If the world ever comes to a nuclear Armageddon, two things will likely survive: The intrepid and indestructible cockroach… and Android 2.3 Gingerbread.
According to the latest Android usage numbers on Google's developer console, Gingerbread, the version of the Android operating system released in December 2010, still remains on 20% of all Android devices that touch Google’s servers. The likely killer of Gingerbread—KitKat 4.4—is on only 1.8% of Android devices three months after its release.
Gingerbread just isn’t going away. We thought that it had entered its death throes 11 months ago when Gingerbread dipped below a 50% share of all Android devices for the first time in years. Since that time, Gingerbread has dropped from 44% of all devices to its current 20%. Regardless of what Google desires, Gingerbread still remains, and the version's decline is not as rapid as Android developers might have hoped.
Gingerbread takes up two API levels in the history of Android (Levels 9 and 10). Since Level 10 (Android 2.3.3) was released in February 2011, there have been nine more flavors of Android released, with the most current being Level 19 (KitKat 4.4). The only Android level with a higher amount of active devices is Level 16 Jelly Bean (Android 4.1) at 35.5%. Jelly Bean was announced at the Google I/O developer conference in June 2012.
That said, the Jelly Bean statistics are a bit deceiving. Instead of issuing newly-named Android versions over the last two years, Google just kept adding to Jelly Bean. Jelly Bean 4.2 (16.3% of active devices) was released in October 2012 and Jelly Bean 4.3 (8.9%) in July 2013. If you add all of the Jelly Beans together, you get a robust 60.3% of all Android devices, which is a little short of Gingerbread's peak in 2012—nearly 65% of all Android devices.
Will Gingerbread Ever Die?
Android Gingerbread persists for two reasons: Mobile manufacturers are still building cheap “new” Android devices that come with Gingerbread preinstalled, and some users with older Android devices aren't capable of upgrading to newer versions until they buy a new phone.
The latter reason will take care of itself in a matter of time. Eventually, old smartphones die, forcing their users to get newer models. The former reason will start to take effect this year.
The biggest change to the latest version of Android—KitKat 4.4—was that Google shrunk the memory profile of Android to fit on devices with as little as 512 MB of RAM. The reason that Gingerbread has persisted thus far was because manufacturers needed to ship cheap Android devices to emerging markets and Gingerbread was the only viable version of the operating system that could run on budget hardware. Google hopes manufacturers will stop shipping Gingerbread for budget devices now that KitKat (which has all of the new features instituted in the Jelly Bean updates) can handle the load of the operating system on inexpensive hardware.

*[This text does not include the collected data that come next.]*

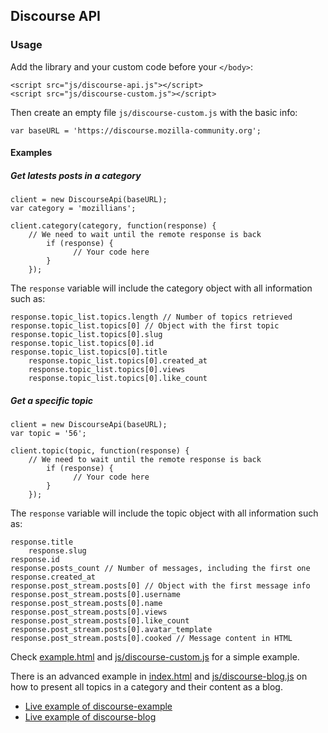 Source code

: ## Discourse API

### Usage

Add the library and your custom code before your ``</body>``:

    <script src="js/discourse-api.js"></script>
    <script src="js/discourse-custom.js"></script>

Then create an empty file ``js/discourse-custom.js`` with the basic info:

	var baseURL = 'https://discourse.mozilla-community.org';

#### Examples

##### Get latests posts in a category

	client = new DiscourseApi(baseURL);
	var category = 'mozillians';

	client.category(category, function(response) {
        // We need to wait until the remote response is back
            if (response) {
                  // Your code here  
            }
        });
The ``response`` variable will include the category object with all information such as:

	response.topic_list.topics.length // Number of topics retrieved
	response.topic_list.topics[0] // Object with the first topic
	response.topic_list.topics[0].slug
	response.topic_list.topics[0].id
	response.topic_list.topics[0].title
        response.topic_list.topics[0].created_at
        response.topic_list.topics[0].views
        response.topic_list.topics[0].like_count

##### Get a specific topic

	client = new DiscourseApi(baseURL);
	var topic = '56';

	client.topic(topic, function(response) {
        // We need to wait until the remote response is back
            if (response) {
                  // Your code here  
            }
        });

The ``response`` variable will include the topic object with all information such as:

	response.title
        response.slug
	response.id
	response.posts_count // Number of messages, including the first one
	response.created_at
	response.post_stream.posts[0] // Object with the first message info
	response.post_stream.posts[0].username
	response.post_stream.posts[0].name
	response.post_stream.posts[0].views
	response.post_stream.posts[0].like_count
	response.post_stream.posts[0].avatar_template
	response.post_stream.posts[0].cooked // Message content in HTML
	
Check [example.html](https://github.com/nukeador/discourse-blog/blob/master/example.html) and [js/discourse-custom.js](https://github.com/nukeador/discourse-blog/blob/master/js/discourse-custom.js) for a simple example.

There is an advanced example in [index.html](https://github.com/nukeador/discourse-blog/blob/master/index.html) and [js/discourse-blog.js](https://github.com/nukeador/discourse-blog/blob/master/js/discourse-blog.js) on how to present all topics in a category and their content as a blog.

* [Live example of discourse-example](http://www.nukeador.com/discourse-blog/example.html)
* [Live example of discourse-blog](http://www.nukeador.com/discourse-blog/index.html) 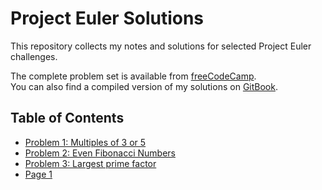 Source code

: # Project Euler Solutions

This repository collects my notes and solutions for selected Project Euler challenges.

The complete problem set is available from [freeCodeCamp](https://www.freecodecamp.org/learn/project-euler/).  
You can also find a compiled version of my solutions on [GitBook](https://frankmas-organization.gitbook.io/project-euler/).

## Table of Contents

* [Problem 1: Multiples of 3 or 5](problem-1-multiples-of-3-or-5.md)
* [Problem 2: Even Fibonacci Numbers](problem-2-even-fibonacci-numbers.md)
* [Problem 3: Largest prime factor](problem-3-largest-prime-factor.md)
* [Page 1](page-1.md)
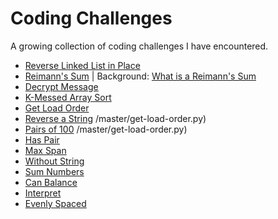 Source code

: # Coding Challenges

A growing collection of coding challenges I have encountered.

  - [Reverse Linked List in Place](https://github.com/njgupta23/Coding-Challenges/blob/master/rev-llist-in-place.py)
  - [Reimann's Sum](https://github.com/njgupta23/Coding-Challenges/blob/master/reimanns-sum.py) | Background: [What is a Reimann's Sum](https://en.wikipedia.org/wiki/Riemann_sum)
  - [Decrypt Message](https://github.com/njgupta23/Coding-Challenges/blob/master/decrypt-msg.py)
  - [K-Messed Array Sort](https://github.com/njgupta23/Coding-Challenges/blob/master/k-messed-array-sort.py)
  - [Get Load Order](https://github.com/njgupta23/Coding-Challenges/blob/master/get-load-order.py)
  - [Reverse a String](https://github.com/njgupta23/Coding-Challenges/blob/master/rev-str.py)
  /master/get-load-order.py)
  - [Pairs of 100](https://github.com/njgupta23/Coding-Challenges/blob/master/pairs-of-100.py)
  /master/get-load-order.py)
  - [Has Pair](https://github.com/njgupta23/Coding-Challenges/blob/master/has-pair.py)
  - [Max Span](https://github.com/njgupta23/Coding-Challenges/blob/master/max-span.py)
  - [Without String](https://github.com/njgupta23/Coding-Challenges/blob/master/without-str.py)
  - [Sum Numbers](https://github.com/njgupta23/Coding-Challenges/blob/master/sum-nums.py)
  - [Can Balance](https://github.com/njgupta23/Coding-Challenges/blob/master/can-balance.py)
  - [Interpret](https://github.com/njgupta23/Coding-Challenges/blob/master/interpret.py)
  - [Evenly Spaced](https://github.com/njgupta23/Coding-Challenges/blob/master/evenly-spaced.py) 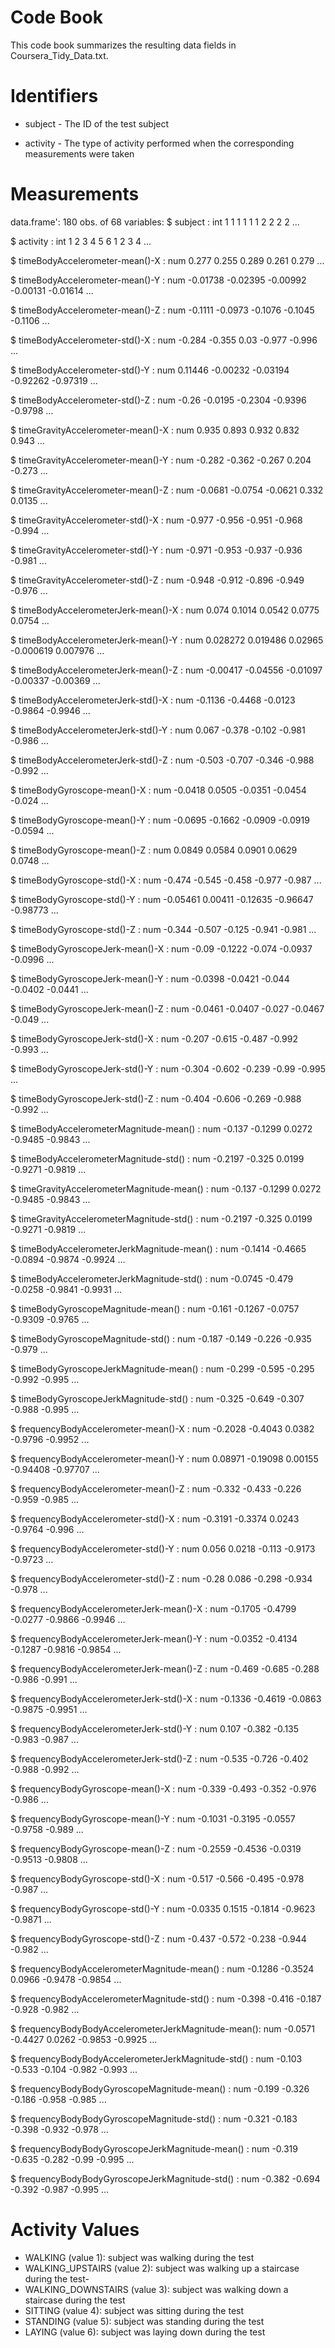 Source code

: # Code Book
This code book summarizes the resulting data fields in Coursera_Tidy_Data.txt.

# Identifiers
- subject - The ID of the test subject

- activity - The type of activity performed when the corresponding measurements were taken
 
 # Measurements 
 data.frame':	180 obs. of  68 variables:
 $ subject                                           : int  1 1 1 1 1 1 2 2 2 2 ...
 
 $ activity                                          : int  1 2 3 4 5 6 1 2 3 4 ...
 
 $ timeBodyAccelerometer-mean()-X                    : num  0.277 0.255 0.289 0.261 0.279 ...
 
 $ timeBodyAccelerometer-mean()-Y                    : num  -0.01738 -0.02395 -0.00992 -0.00131 -0.01614 ...
 
 $ timeBodyAccelerometer-mean()-Z                    : num  -0.1111 -0.0973 -0.1076 -0.1045 -0.1106 ...
 
 $ timeBodyAccelerometer-std()-X                     : num  -0.284 -0.355 0.03 -0.977 -0.996 ...
 
 $ timeBodyAccelerometer-std()-Y                     : num  0.11446 -0.00232 -0.03194 -0.92262 -0.97319 ...
 
 $ timeBodyAccelerometer-std()-Z                     : num  -0.26 -0.0195 -0.2304 -0.9396 -0.9798 ...
 
 $ timeGravityAccelerometer-mean()-X                 : num  0.935 0.893 0.932 0.832 0.943 ...
 
 $ timeGravityAccelerometer-mean()-Y                 : num  -0.282 -0.362 -0.267 0.204 -0.273 ...
 
 $ timeGravityAccelerometer-mean()-Z                 : num  -0.0681 -0.0754 -0.0621 0.332 0.0135 ...
 
 $ timeGravityAccelerometer-std()-X                  : num  -0.977 -0.956 -0.951 -0.968 -0.994 ...
 
 $ timeGravityAccelerometer-std()-Y                  : num  -0.971 -0.953 -0.937 -0.936 -0.981 ...
 
 $ timeGravityAccelerometer-std()-Z                  : num  -0.948 -0.912 -0.896 -0.949 -0.976 ...
 
 $ timeBodyAccelerometerJerk-mean()-X                : num  0.074 0.1014 0.0542 0.0775 0.0754 ...
 
 $ timeBodyAccelerometerJerk-mean()-Y                : num  0.028272 0.019486 0.02965 -0.000619 0.007976 ...
 
 $ timeBodyAccelerometerJerk-mean()-Z                : num  -0.00417 -0.04556 -0.01097 -0.00337 -0.00369 ...
 
 $ timeBodyAccelerometerJerk-std()-X                 : num  -0.1136 -0.4468 -0.0123 -0.9864 -0.9946 ...
 
 $ timeBodyAccelerometerJerk-std()-Y                 : num  0.067 -0.378 -0.102 -0.981 -0.986 ...
 
 $ timeBodyAccelerometerJerk-std()-Z                 : num  -0.503 -0.707 -0.346 -0.988 -0.992 ...
 
 $ timeBodyGyroscope-mean()-X                        : num  -0.0418 0.0505 -0.0351 -0.0454 -0.024 ...
 
 $ timeBodyGyroscope-mean()-Y                        : num  -0.0695 -0.1662 -0.0909 -0.0919 -0.0594 ...
 
 $ timeBodyGyroscope-mean()-Z                        : num  0.0849 0.0584 0.0901 0.0629 0.0748 ...
 
 $ timeBodyGyroscope-std()-X                         : num  -0.474 -0.545 -0.458 -0.977 -0.987 ...
 
 $ timeBodyGyroscope-std()-Y                         : num  -0.05461 0.00411 -0.12635 -0.96647 -0.98773 ...
 
 $ timeBodyGyroscope-std()-Z                         : num  -0.344 -0.507 -0.125 -0.941 -0.981 ...
 
 $ timeBodyGyroscopeJerk-mean()-X                    : num  -0.09 -0.1222 -0.074 -0.0937 -0.0996 ...
 
 $ timeBodyGyroscopeJerk-mean()-Y                    : num  -0.0398 -0.0421 -0.044 -0.0402 -0.0441 ...
 
 $ timeBodyGyroscopeJerk-mean()-Z                    : num  -0.0461 -0.0407 -0.027 -0.0467 -0.049 ...
 
 $ timeBodyGyroscopeJerk-std()-X                     : num  -0.207 -0.615 -0.487 -0.992 -0.993 ...
 
 $ timeBodyGyroscopeJerk-std()-Y                     : num  -0.304 -0.602 -0.239 -0.99 -0.995 ...
 
 $ timeBodyGyroscopeJerk-std()-Z                     : num  -0.404 -0.606 -0.269 -0.988 -0.992 ...
 
 $ timeBodyAccelerometerMagnitude-mean()             : num  -0.137 -0.1299 0.0272 -0.9485 -0.9843 ...
 
 $ timeBodyAccelerometerMagnitude-std()              : num  -0.2197 -0.325 0.0199 -0.9271 -0.9819 ...
 
 $ timeGravityAccelerometerMagnitude-mean()          : num  -0.137 -0.1299 0.0272 -0.9485 -0.9843 ...
 
 $ timeGravityAccelerometerMagnitude-std()           : num  -0.2197 -0.325 0.0199 -0.9271 -0.9819 ...
 
 $ timeBodyAccelerometerJerkMagnitude-mean()         : num  -0.1414 -0.4665 -0.0894 -0.9874 -0.9924 ...
 
 $ timeBodyAccelerometerJerkMagnitude-std()          : num  -0.0745 -0.479 -0.0258 -0.9841 -0.9931 ...
 
 $ timeBodyGyroscopeMagnitude-mean()                 : num  -0.161 -0.1267 -0.0757 -0.9309 -0.9765 ...
 
 $ timeBodyGyroscopeMagnitude-std()                  : num  -0.187 -0.149 -0.226 -0.935 -0.979 ...
 
 $ timeBodyGyroscopeJerkMagnitude-mean()             : num  -0.299 -0.595 -0.295 -0.992 -0.995 ...
 
 $ timeBodyGyroscopeJerkMagnitude-std()              : num  -0.325 -0.649 -0.307 -0.988 -0.995 ...
 
 $ frequencyBodyAccelerometer-mean()-X               : num  -0.2028 -0.4043 0.0382 -0.9796 -0.9952 ...
 
 $ frequencyBodyAccelerometer-mean()-Y               : num  0.08971 -0.19098 0.00155 -0.94408 -0.97707 ...
 
 $ frequencyBodyAccelerometer-mean()-Z               : num  -0.332 -0.433 -0.226 -0.959 -0.985 ...
 
 $ frequencyBodyAccelerometer-std()-X                : num  -0.3191 -0.3374 0.0243 -0.9764 -0.996 ...
 
 $ frequencyBodyAccelerometer-std()-Y                : num  0.056 0.0218 -0.113 -0.9173 -0.9723 ...
 
 $ frequencyBodyAccelerometer-std()-Z                : num  -0.28 0.086 -0.298 -0.934 -0.978 ...
 
 $ frequencyBodyAccelerometerJerk-mean()-X           : num  -0.1705 -0.4799 -0.0277 -0.9866 -0.9946 ...
 
 $ frequencyBodyAccelerometerJerk-mean()-Y           : num  -0.0352 -0.4134 -0.1287 -0.9816 -0.9854 ...
 
 $ frequencyBodyAccelerometerJerk-mean()-Z           : num  -0.469 -0.685 -0.288 -0.986 -0.991 ...
 
 $ frequencyBodyAccelerometerJerk-std()-X            : num  -0.1336 -0.4619 -0.0863 -0.9875 -0.9951 ...
 
 $ frequencyBodyAccelerometerJerk-std()-Y            : num  0.107 -0.382 -0.135 -0.983 -0.987 ...
 
 $ frequencyBodyAccelerometerJerk-std()-Z            : num  -0.535 -0.726 -0.402 -0.988 -0.992 ...
 
 $ frequencyBodyGyroscope-mean()-X                   : num  -0.339 -0.493 -0.352 -0.976 -0.986 ...
 
 $ frequencyBodyGyroscope-mean()-Y                   : num  -0.1031 -0.3195 -0.0557 -0.9758 -0.989 ...
 
 $ frequencyBodyGyroscope-mean()-Z                   : num  -0.2559 -0.4536 -0.0319 -0.9513 -0.9808 ...
 
 $ frequencyBodyGyroscope-std()-X                    : num  -0.517 -0.566 -0.495 -0.978 -0.987 ...
 
 $ frequencyBodyGyroscope-std()-Y                    : num  -0.0335 0.1515 -0.1814 -0.9623 -0.9871 ...
 
 $ frequencyBodyGyroscope-std()-Z                    : num  -0.437 -0.572 -0.238 -0.944 -0.982 ...
 
 $ frequencyBodyAccelerometerMagnitude-mean()        : num  -0.1286 -0.3524 0.0966 -0.9478 -0.9854 ...
 
 $ frequencyBodyAccelerometerMagnitude-std()         : num  -0.398 -0.416 -0.187 -0.928 -0.982 ...
 
 $ frequencyBodyBodyAccelerometerJerkMagnitude-mean(): num  -0.0571 -0.4427 0.0262 -0.9853 -0.9925 ...
 
 $ frequencyBodyBodyAccelerometerJerkMagnitude-std() : num  -0.103 -0.533 -0.104 -0.982 -0.993 ...
 
 $ frequencyBodyBodyGyroscopeMagnitude-mean()        : num  -0.199 -0.326 -0.186 -0.958 -0.985 ...
 
 $ frequencyBodyBodyGyroscopeMagnitude-std()         : num  -0.321 -0.183 -0.398 -0.932 -0.978 ...
 
 $ frequencyBodyBodyGyroscopeJerkMagnitude-mean()    : num  -0.319 -0.635 -0.282 -0.99 -0.995 ...
 
 $ frequencyBodyBodyGyroscopeJerkMagnitude-std()     : num  -0.382 -0.694 -0.392 -0.987 -0.995 ...
 
# Activity Values
- WALKING (value 1): subject was walking during the test
- WALKING_UPSTAIRS (value 2): subject was walking up a staircase during the test- 
- WALKING_DOWNSTAIRS (value 3): subject was walking down a staircase during the test
- SITTING (value 4): subject was sitting during the test
- STANDING (value 5): subject was standing during the test
- LAYING (value 6): subject was laying down during the test
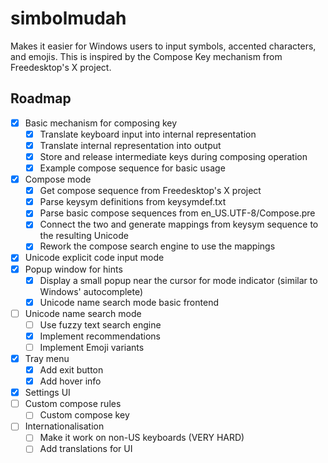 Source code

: # simbolmudah
Makes it easier for Windows users to input symbols, accented characters, and emojis.
This is inspired by the Compose Key mechanism from Freedesktop's X project.

## Roadmap
- [x] Basic mechanism for composing key
  - [x] Translate keyboard input into internal representation
  - [x] Translate internal representation into output
  - [x] Store and release intermediate keys during composing operation
  - [x] Example compose sequence for basic usage
- [x] Compose mode
  - [x] Get compose sequence from Freedesktop's X project
  - [x] Parse keysym definitions from keysymdef.txt
  - [x] Parse basic compose sequences from en_US.UTF-8/Compose.pre
  - [x] Connect the two and generate mappings from keysym sequence to the resulting Unicode
  - [x] Rework the compose search engine to use the mappings
- [x] Unicode explicit code input mode
- [x] Popup window for hints
  - [x] Display a small popup near the cursor for mode indicator (similar to Windows' autocomplete)
  - [x] Unicode name search mode basic frontend
- [ ] Unicode name search mode
  - [ ] Use fuzzy text search engine
  - [x] Implement recommendations
  - [ ] Implement Emoji variants
- [x] Tray menu
  - [x] Add exit button
  - [x] Add hover info
- [x] Settings UI
- [ ] Custom compose rules
  - [ ] Custom compose key
- [ ] Internationalisation
  - [ ] Make it work on non-US keyboards (VERY HARD)
  - [ ] Add translations for UI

This will take some time. When it comes to getting new versions of Android on manufacturers' phones, the process is still long and arduous and involves multiple parties including Google, the manufacturers’ engineering teams, the cellular carriers and chipset makers like Qualcomm. The three months that KitKat has been available is hardly a dent in this timeline, so the fruits of Google’s KitKat labors likely won’t start showing up in the numbers until the middle of 2014 at the earliest.